The Arts & Science Council (ASC), in partnership with the City of Charlotte and McColl Center for Visual Art, has commissioned artist Sheila Klein to create artwork to compliment the streetscape project, which will include Charlotte’s first Greenroad (a certification similar to LEED for buildings), just outside the I-277 loop.
Klein will develop permanent artwork, as well as temporary art and engagement projects, to draw attention to the potential urban agriculture center envisioned for the area.
“I think this all ties together and that’s what the community has been telling us,” said Tom Russell, project manager for the city’s North Tryon Business Corridor team. “They want to rebrand the area. We want this to be a destination.”
That’s where Klein, who calls Bow, Wash., home, comes in. With a background in architecture and art, her expertise is in creating spaces where people want to be and want to see.
Her permanent artwork and temporary pieces in the North Tryon Business Corridor will hopefully serve as a catalyst for civic experiences that would not happen otherwise, she said.
“It feels like the edges are pushing out there and things are being connected,” Klein said. “This is going to be one of those things that threads it all together.”
Indeed, the corridor is poised and ready for growth, said Tony Kuhn of Vision Ventures and North End Partners, both of Charlotte. Kuhn was a member of the committee that selected Klein for the project.
The Greenroad will be located along the corridor from Dalton Avenue to W. 30th Street/Matheson Avenue. The project will be adjacent to the Lockwood, Graham Heights and Tryon Hills neighborhoods; the 30th & Atando and Rosedale areas; and the Intown & Railroad Area – generally bounded by I-277, Graham and North Tryon streets, Dalton and Matheson avenues and the railroad tracks along Brevard Street.

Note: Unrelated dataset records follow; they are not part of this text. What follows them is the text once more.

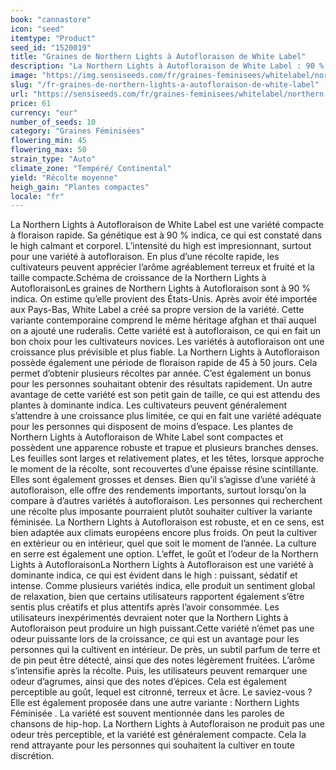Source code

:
 ```yaml
---
book: "cannastore"
icon: "seed"
itemtype: "Product"
seed_id: "1520019"
title: "Graines de Northern Lights à Autofloraison de White Label"
description: "La Northern Lights à Autofloraison de White Label : 90 % indica. Odeur discrète. Taille compacte. Rendements importants pour une variété à autofloraison."
image: "https://img.sensiseeds.com/fr/graines-feminisees/whitelabel/northern-lights-automatic-image.png"
slug: "/fr-graines-de-northern-lights-a-autofloraison-de-white-label"
url: "https://sensiseeds.com/fr/graines-feminisees/whitelabel/northern-lights-automatic?a_aid=cannastore"
price: 61
currency: "eur"
number_of_seeds: 10
category: "Graines Féminisées"
flowering_min: 45
flowering_max: 50
strain_type: "Auto"
climate_zone: "Tempéré/ Continental"
yield: "Récolte moyenne"
heigh_gain: "Plantes compactes"
locale: "fr"
---
```

La Northern Lights à Autofloraison de White Label est une variété compacte à floraison rapide. Sa génétique est à 90 % indica, ce qui est constaté dans le high calmant et corporel. L’intensité du high est impresionnant, surtout pour une variété à autofloraison. En plus d’une récolte rapide, les cultivateurs peuvent apprécier l’arôme agréablement terreux et fruité et la taille compacte.Schéma de croissance de la Northern Lights à AutofloraisonLes graines de Northern Lights à Autofloraison sont à 90 % indica. On estime qu’elle provient des États-Unis. Après avoir été importée aux Pays-Bas, White Label a créé sa propre version de la variété. Cette variante contemporaine comprend le même héritage afghan et thaï auquel on a ajouté une ruderalis. Cette variété est à autofloraison, ce qui en fait un bon choix pour les cultivateurs novices. Les variétés à autofloraison ont une croissance plus prévisible et plus fiable. La Northern Lights à Autofloraison possède également une période de floraison rapide de 45 à 50 jours. Cela permet d’obtenir plusieurs récoltes par année. C’est également un bonus pour les personnes souhaitant obtenir des résultats rapidement. Un autre avantage de cette variété est son petit gain de taille, ce qui est attendu des plantes à dominante indica. Les cultivateurs peuvent généralement s’attendre à une croissance plus limitée, ce qui en fait une variété adéquate pour les personnes qui disposent de moins d’espace. Les plantes de Northern Lights à Autofloraison de White Label sont compactes et possèdent une apparence robuste et trapue et plusieurs branches denses. Les feuilles sont larges et relativement plates, et les têtes, lorsque approche le moment de la récolte, sont recouvertes d’une épaisse résine scintillante. Elles sont également grosses et denses. Bien qu’il s’agisse d’une variété à autofloraison, elle offre des rendements importants, surtout lorsqu’on la compare à d’autres variétés à autofloraison. Les personnes qui recherchent une récolte plus imposante pourraient plutôt souhaiter cultiver la variante féminisée. La Northern Lights à Autofloraison est robuste, et en ce sens, est bien adaptée aux climats européens encore plus froids. On peut la cultiver en extérieur ou en intérieur, quel que soit le moment de l’année. La culture en serre est également une option. L’effet, le goût et l’odeur de la Northern Lights à AutofloraisonLa Northern Lights à Autofloraison est une variété à dominante indica, ce qui est évident dans le high : puissant, sédatif et intense. Comme plusieurs variétés indica, elle produit un sentiment global de relaxation, bien que certains utilisateurs rapportent également s’être sentis plus créatifs et plus attentifs après l’avoir consommée. Les utilisateurs inexpérimentés devraient noter que la Northern Lights à Autofloraison peut produire un high puissant.Cette variété n’émet pas une odeur puissante lors de la croissance, ce qui est un avantage pour les personnes qui la cultivent en intérieur. De près, un subtil parfum de terre et de pin peut être détecté, ainsi que des notes légèrement fruitées. L’arôme s’intensifie après la récolte. Puis, les utilisateurs peuvent remarquer une odeur d’agrumes, ainsi que des notes d’épices. Cela est également perceptible au goût, lequel est citronné, terreux et âcre. Le saviez-vous ? Elle est également proposée dans une autre variante : Northern Lights Féminisée . La variété est souvent mentionnée dans les paroles de chansons de hip-hop. La Northern Lights à Autofloraison ne produit pas une odeur très perceptible, et la variété est généralement compacte. Cela la rend attrayante pour les personnes qui souhaitent la cultiver en toute discrétion.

The permanent public artwork will be one of the first physical signs of the change happening in the area, Kuhn said.
“It’s symbolic,” he said. “This is going to be one of the starting points of the revitalization of the neighborhood so we want to make sure residents and the community is engaged so everyone takes ownership of the change that’s coming.”

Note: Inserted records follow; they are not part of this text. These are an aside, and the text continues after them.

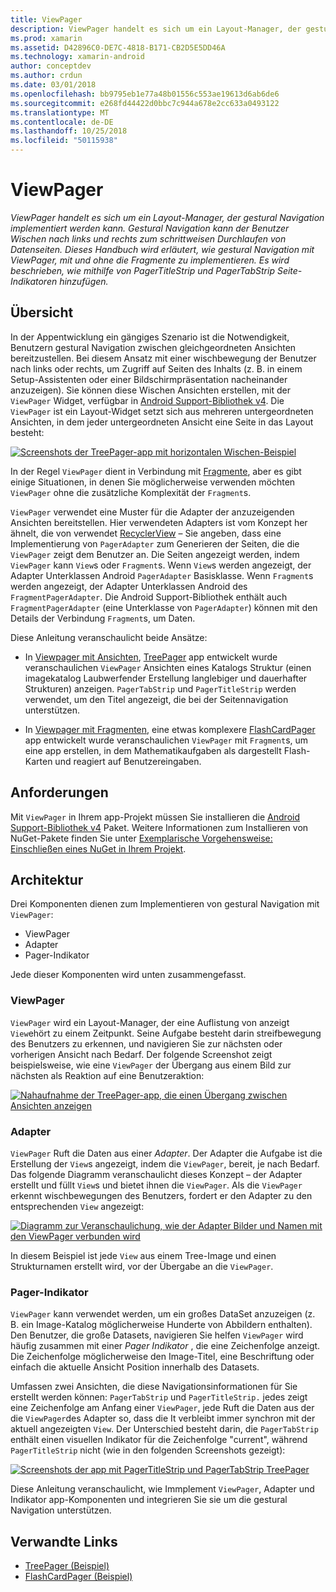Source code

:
 ```yaml
---
title: ViewPager
description: ViewPager handelt es sich um ein Layout-Manager, der gestural Navigation implementiert werden kann. Gestural Navigation kann der Benutzer Wischen nach links und rechts zum schrittweisen Durchlaufen von Datenseiten. Dieses Handbuch wird erläutert, wie gestural Navigation mit ViewPager, mit und ohne die Fragmente zu implementieren. Es wird beschrieben, wie mithilfe von PagerTitleStrip und PagerTabStrip Seite-Indikatoren hinzufügen.
ms.prod: xamarin
ms.assetid: D42896C0-DE7C-4818-B171-CB2D5E5DD46A
ms.technology: xamarin-android
author: conceptdev
ms.author: crdun
ms.date: 03/01/2018
ms.openlocfilehash: bb9795eb1e77a48b01556c553ae19613d6ab6de6
ms.sourcegitcommit: e268fd44422d0bbc7c944a678e2cc633a0493122
ms.translationtype: MT
ms.contentlocale: de-DE
ms.lasthandoff: 10/25/2018
ms.locfileid: "50115938"
---
```

# <a name="viewpager"></a>ViewPager

_ViewPager handelt es sich um ein Layout-Manager, der gestural Navigation implementiert werden kann. Gestural Navigation kann der Benutzer Wischen nach links und rechts zum schrittweisen Durchlaufen von Datenseiten. Dieses Handbuch wird erläutert, wie gestural Navigation mit ViewPager, mit und ohne die Fragmente zu implementieren. Es wird beschrieben, wie mithilfe von PagerTitleStrip und PagerTabStrip Seite-Indikatoren hinzufügen._

 
## <a name="overview"></a>Übersicht

In der Appentwicklung ein gängiges Szenario ist die Notwendigkeit, Benutzern gestural Navigation zwischen gleichgeordneten Ansichten bereitzustellen. Bei diesem Ansatz mit einer wischbewegung der Benutzer nach links oder rechts, um Zugriff auf Seiten des Inhalts (z. B. in einem Setup-Assistenten oder einer Bildschirmpräsentation nacheinander anzuzeigen). Sie können diese Wischen Ansichten erstellen, mit der `ViewPager` Widget, verfügbar in [Android Support-Bibliothek v4](https://www.nuget.org/packages/Xamarin.Android.Support.v4/). Die `ViewPager` ist ein Layout-Widget setzt sich aus mehreren untergeordneten Ansichten, in dem jeder untergeordneten Ansicht eine Seite in das Layout besteht: 

[![Screenshots der TreePager-app mit horizontalen Wischen-Beispiel](images/01-intro-sml.png)](images/01-intro.png#lightbox)

In der Regel `ViewPager` dient in Verbindung mit [Fragmente](https://developer.xamarin.com/guides/android/platform_features/fragments/), aber es gibt einige Situationen, in denen Sie möglicherweise verwenden möchten `ViewPager` ohne die zusätzliche Komplexität der `Fragment`s.

`ViewPager` verwendet eine Muster für die Adapter der anzuzeigenden Ansichten bereitstellen. Hier verwendeten Adapters ist vom Konzept her ähnelt, die von verwendet [RecyclerView](~/android/user-interface/layouts/recycler-view/index.md) &ndash; Sie angeben, dass eine Implementierung von `PagerAdapter` zum Generieren der Seiten, die die `ViewPager` zeigt dem Benutzer an. Die Seiten angezeigt werden, indem `ViewPager` kann `View`s oder `Fragment`s. Wenn `View`s werden angezeigt, der Adapter Unterklassen Android `PagerAdapter` Basisklasse. Wenn `Fragment`s werden angezeigt, der Adapter Unterklassen Android des `FragmentPagerAdapter`. Die Android Support-Bibliothek enthält auch `FragmentPagerAdapter` (eine Unterklasse von `PagerAdapter`) können mit den Details der Verbindung `Fragment`s, um Daten. 

Diese Anleitung veranschaulicht beide Ansätze: 

-   In [Viewpager mit Ansichten](~/android/user-interface/controls/view-pager/viewpager-and-views.md), [TreePager](https://developer.xamarin.com/samples/monodroid/UserInterface/TreePager/) app entwickelt wurde veranschaulichen `ViewPager` Ansichten eines Katalogs Struktur (einen imagekatalog Laubwerfender Erstellung langlebiger und dauerhafter Strukturen) anzeigen. 
    `PagerTabStrip`  und `PagerTitleStrip` werden verwendet, um den Titel angezeigt, die bei der Seitennavigation unterstützen.

-   In [Viewpager mit Fragmenten](~/android/user-interface/controls/view-pager/viewpager-and-fragments.md), eine etwas komplexere [FlashCardPager](https://developer.xamarin.com/samples/monodroid/UserInterface/TreePager/) app entwickelt wurde veranschaulichen `ViewPager` mit `Fragment`s, um eine app erstellen, in dem Mathematikaufgaben als dargestellt Flash-Karten und reagiert auf Benutzereingaben. 


## <a name="requirements"></a>Anforderungen

Mit `ViewPager` in Ihrem app-Projekt müssen Sie installieren die [Android Support-Bibliothek v4](https://www.nuget.org/packages/Xamarin.Android.Support.v4/) Paket. Weitere Informationen zum Installieren von NuGet-Pakete finden Sie unter [Exemplarische Vorgehensweise: Einschließen eines NuGet in Ihrem Projekt](https://docs.microsoft.com/visualstudio/mac/nuget-walkthrough). 

 
## <a name="architecture"></a>Architektur

Drei Komponenten dienen zum Implementieren von gestural Navigation mit `ViewPager`:

-   ViewPager
-   Adapter
-   Pager-Indikator

Jede dieser Komponenten wird unten zusammengefasst.



### <a name="viewpager"></a>ViewPager

`ViewPager` wird ein Layout-Manager, der eine Auflistung von anzeigt `View`ehört zu einem Zeitpunkt. Seine Aufgabe besteht darin streifbewegung des Benutzers zu erkennen, und navigieren Sie zur nächsten oder vorherigen Ansicht nach Bedarf. Der folgende Screenshot zeigt beispielsweise, wie eine `ViewPager` der Übergang aus einem Bild zur nächsten als Reaktion auf eine Benutzeraktion: 

[![Nahaufnahme der TreePager-app, die einen Übergang zwischen Ansichten anzeigen](images/02-transition-sml.png)](images/02-transition.png#lightbox)


### <a name="adapter"></a>Adapter

`ViewPager` Ruft die Daten aus einer *Adapter*. Der Adapter die Aufgabe ist die Erstellung der `View`s angezeigt, indem die `ViewPager`, bereit, je nach Bedarf. Das folgende Diagramm veranschaulicht dieses Konzept &ndash; der Adapter erstellt und füllt `View`s und bietet ihnen die `ViewPager`. Als die `ViewPager` erkennt wischbewegungen des Benutzers, fordert er den Adapter zu den entsprechenden `View` angezeigt: 

[![Diagramm zur Veranschaulichung, wie der Adapter Bilder und Namen mit den ViewPager verbunden wird](images/03-adapter-sml.png)](images/03-adapter.png#lightbox)

In diesem Beispiel ist jede `View` aus einem Tree-Image und einen Strukturnamen erstellt wird, vor der Übergabe an die `ViewPager`. 



### <a name="pager-indicator"></a>Pager-Indikator

`ViewPager` kann verwendet werden, um ein großes DataSet anzuzeigen (z. B. ein Image-Katalog möglicherweise Hunderte von Abbildern enthalten). Den Benutzer, die große Datasets, navigieren Sie helfen `ViewPager` wird häufig zusammen mit einer *Pager Indikator* , die eine Zeichenfolge anzeigt. Die Zeichenfolge möglicherweise den Image-Titel, eine Beschriftung oder einfach die aktuelle Ansicht Position innerhalb des Datasets. 

Umfassen zwei Ansichten, die diese Navigationsinformationen für Sie erstellt werden können: `PagerTabStrip` und `PagerTitleStrip.` jedes zeigt eine Zeichenfolge am Anfang einer `ViewPager`, jede Ruft die Daten aus der die `ViewPager`des Adapter so, dass die It verbleibt immer synchron mit der aktuell angezeigten `View`. Der Unterschied besteht darin, die `PagerTabStrip` enthält einen visuellen Indikator für die Zeichenfolge "current", während `PagerTitleStrip` nicht (wie in den folgenden Screenshots gezeigt): 

[![Screenshots der app mit PagerTitleStrip und PagerTabStrip TreePager](images/04-comparison-sml.png)](images/04-comparison.png#lightbox)

Diese Anleitung veranschaulicht, wie Immplement `ViewPager`, Adapter und Indikator app-Komponenten und integrieren Sie sie um die gestural Navigation unterstützen. 



## <a name="related-links"></a>Verwandte Links

- [TreePager (Beispiel)](https://developer.xamarin.com/samples/monodroid/UserInterface/TreePager)
- [FlashCardPager (Beispiel)](https://developer.xamarin.com/samples/monodroid/UserInterface/FlashCardPager)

Klein has already sought out community input to better understand the corridor and the people that live there. She will develop and refine her concept for the streetscape project in the coming weeks. Her permanent artwork is expected to be completed this fall or winter.
“I really try to learn as much as I can about the place itself – the position of the site, the physical attributes, the goals of the projects, the limitations – and then I try to expand upon what is possible and try to make connections between things,” she said. “I try to make an experience that is really special and unique to that place.”
ASC and the City of Charlotte were awarded a $100,000 National Endowment for the Arts Our Town grant to support the artwork and place Klein in residence at the McColl Center through November. The grant supplements funds allocated from the city ordinance that appropriates one-percent of eligible capital improvement funds for public art.